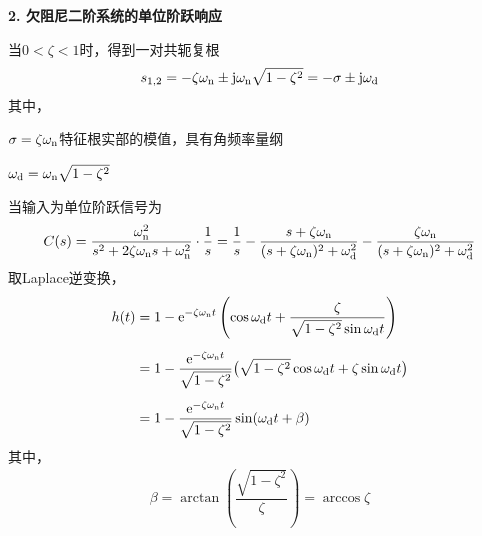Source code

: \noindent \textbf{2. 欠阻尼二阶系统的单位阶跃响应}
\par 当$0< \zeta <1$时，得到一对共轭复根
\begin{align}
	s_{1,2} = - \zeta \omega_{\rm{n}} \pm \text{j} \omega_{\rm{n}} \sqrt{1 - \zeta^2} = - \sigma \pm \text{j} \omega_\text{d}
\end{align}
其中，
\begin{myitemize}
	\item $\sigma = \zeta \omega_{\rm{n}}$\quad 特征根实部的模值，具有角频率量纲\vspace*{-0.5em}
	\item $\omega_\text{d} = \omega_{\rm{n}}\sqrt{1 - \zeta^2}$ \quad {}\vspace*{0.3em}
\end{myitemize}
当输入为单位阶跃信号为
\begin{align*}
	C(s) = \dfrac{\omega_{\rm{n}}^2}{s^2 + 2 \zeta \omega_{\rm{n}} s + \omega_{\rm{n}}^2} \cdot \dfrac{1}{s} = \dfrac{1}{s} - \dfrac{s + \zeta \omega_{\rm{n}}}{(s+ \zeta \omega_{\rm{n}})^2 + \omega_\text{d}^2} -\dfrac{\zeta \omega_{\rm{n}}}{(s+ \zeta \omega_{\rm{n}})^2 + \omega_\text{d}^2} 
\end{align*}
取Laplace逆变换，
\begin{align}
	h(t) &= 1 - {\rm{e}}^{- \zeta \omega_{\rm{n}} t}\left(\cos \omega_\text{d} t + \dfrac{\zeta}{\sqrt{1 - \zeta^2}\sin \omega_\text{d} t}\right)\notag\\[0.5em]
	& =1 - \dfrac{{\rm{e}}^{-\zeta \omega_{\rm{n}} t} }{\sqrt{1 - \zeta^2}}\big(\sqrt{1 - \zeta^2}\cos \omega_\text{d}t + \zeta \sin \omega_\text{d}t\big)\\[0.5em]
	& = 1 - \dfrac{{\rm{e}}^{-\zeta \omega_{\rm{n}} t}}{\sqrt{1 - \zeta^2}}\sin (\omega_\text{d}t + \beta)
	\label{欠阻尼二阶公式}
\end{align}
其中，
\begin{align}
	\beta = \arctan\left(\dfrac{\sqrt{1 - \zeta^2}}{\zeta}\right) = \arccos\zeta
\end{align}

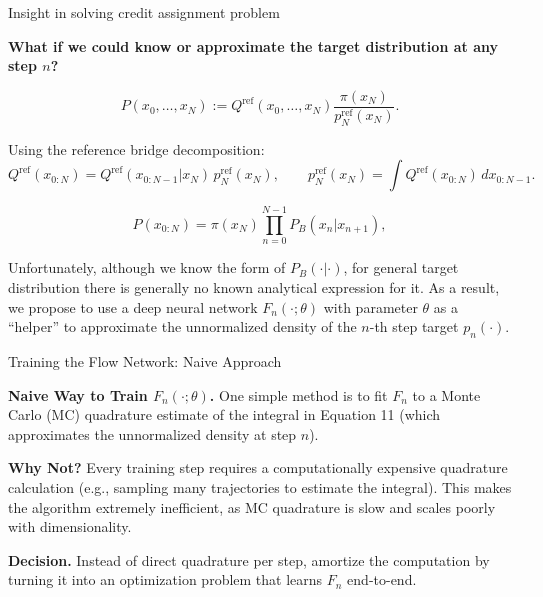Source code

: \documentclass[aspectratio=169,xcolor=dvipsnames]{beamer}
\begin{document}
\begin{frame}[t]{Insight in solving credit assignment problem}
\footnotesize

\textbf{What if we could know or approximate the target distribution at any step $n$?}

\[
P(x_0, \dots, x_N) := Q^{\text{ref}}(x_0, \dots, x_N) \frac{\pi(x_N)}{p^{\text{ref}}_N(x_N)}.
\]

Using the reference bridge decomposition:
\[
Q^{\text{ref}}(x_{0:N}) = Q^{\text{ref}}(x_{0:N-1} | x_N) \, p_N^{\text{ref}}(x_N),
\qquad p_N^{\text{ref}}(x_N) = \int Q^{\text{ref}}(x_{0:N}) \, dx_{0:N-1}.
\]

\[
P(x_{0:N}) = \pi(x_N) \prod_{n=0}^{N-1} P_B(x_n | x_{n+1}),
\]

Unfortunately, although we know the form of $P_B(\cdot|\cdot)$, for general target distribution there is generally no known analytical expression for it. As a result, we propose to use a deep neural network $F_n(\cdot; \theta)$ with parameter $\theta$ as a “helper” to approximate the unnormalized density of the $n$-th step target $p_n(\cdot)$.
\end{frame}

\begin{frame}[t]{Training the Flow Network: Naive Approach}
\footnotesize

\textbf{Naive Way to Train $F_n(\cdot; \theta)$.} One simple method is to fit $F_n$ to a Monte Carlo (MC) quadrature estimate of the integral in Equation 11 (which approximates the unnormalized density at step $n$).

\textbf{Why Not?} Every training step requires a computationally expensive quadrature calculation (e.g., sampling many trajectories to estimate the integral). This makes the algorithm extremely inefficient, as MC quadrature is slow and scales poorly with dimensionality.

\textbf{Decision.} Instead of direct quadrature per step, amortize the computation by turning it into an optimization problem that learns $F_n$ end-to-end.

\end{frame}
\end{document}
# # # # # # #
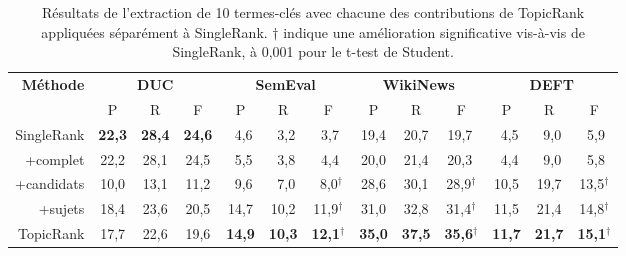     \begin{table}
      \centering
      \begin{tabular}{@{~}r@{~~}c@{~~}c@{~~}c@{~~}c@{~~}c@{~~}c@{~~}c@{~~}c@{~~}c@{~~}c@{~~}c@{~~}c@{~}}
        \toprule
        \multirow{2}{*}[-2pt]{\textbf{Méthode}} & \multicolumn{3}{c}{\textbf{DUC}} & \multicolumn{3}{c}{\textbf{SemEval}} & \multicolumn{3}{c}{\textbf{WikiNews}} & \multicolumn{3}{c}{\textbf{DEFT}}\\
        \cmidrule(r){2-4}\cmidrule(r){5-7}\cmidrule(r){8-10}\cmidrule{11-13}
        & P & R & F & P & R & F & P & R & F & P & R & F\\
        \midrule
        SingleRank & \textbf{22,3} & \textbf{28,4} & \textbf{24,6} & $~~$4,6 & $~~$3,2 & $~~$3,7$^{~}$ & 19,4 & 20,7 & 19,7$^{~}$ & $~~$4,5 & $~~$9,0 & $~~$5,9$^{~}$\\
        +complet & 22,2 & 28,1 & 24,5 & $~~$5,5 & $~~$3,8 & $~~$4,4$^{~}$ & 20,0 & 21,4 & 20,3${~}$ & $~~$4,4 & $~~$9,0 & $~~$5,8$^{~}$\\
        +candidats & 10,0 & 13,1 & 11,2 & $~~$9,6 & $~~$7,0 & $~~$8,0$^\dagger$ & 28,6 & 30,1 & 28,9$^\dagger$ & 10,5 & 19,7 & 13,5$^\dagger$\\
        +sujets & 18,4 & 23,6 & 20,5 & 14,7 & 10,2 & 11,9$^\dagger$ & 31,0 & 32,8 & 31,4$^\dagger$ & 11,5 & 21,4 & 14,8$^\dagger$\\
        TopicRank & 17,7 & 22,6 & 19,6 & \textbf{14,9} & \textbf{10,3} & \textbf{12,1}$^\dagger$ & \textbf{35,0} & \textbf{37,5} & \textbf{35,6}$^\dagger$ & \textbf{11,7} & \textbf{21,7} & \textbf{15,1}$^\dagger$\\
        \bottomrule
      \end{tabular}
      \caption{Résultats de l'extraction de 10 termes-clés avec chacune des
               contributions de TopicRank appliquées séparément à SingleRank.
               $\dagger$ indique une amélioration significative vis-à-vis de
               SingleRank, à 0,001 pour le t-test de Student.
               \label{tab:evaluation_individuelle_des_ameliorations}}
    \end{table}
# # # # # # #
Go through the listing and copy each line with the string "problem".

_Solution to this task_
\begin{frame}[t]{Insight in solving credit assignment problem}
\textbf{Decision.} Instead of direct quadrature per step, amortize the computation by turning it into an optimization problem that learns $F_n$ end-to-end.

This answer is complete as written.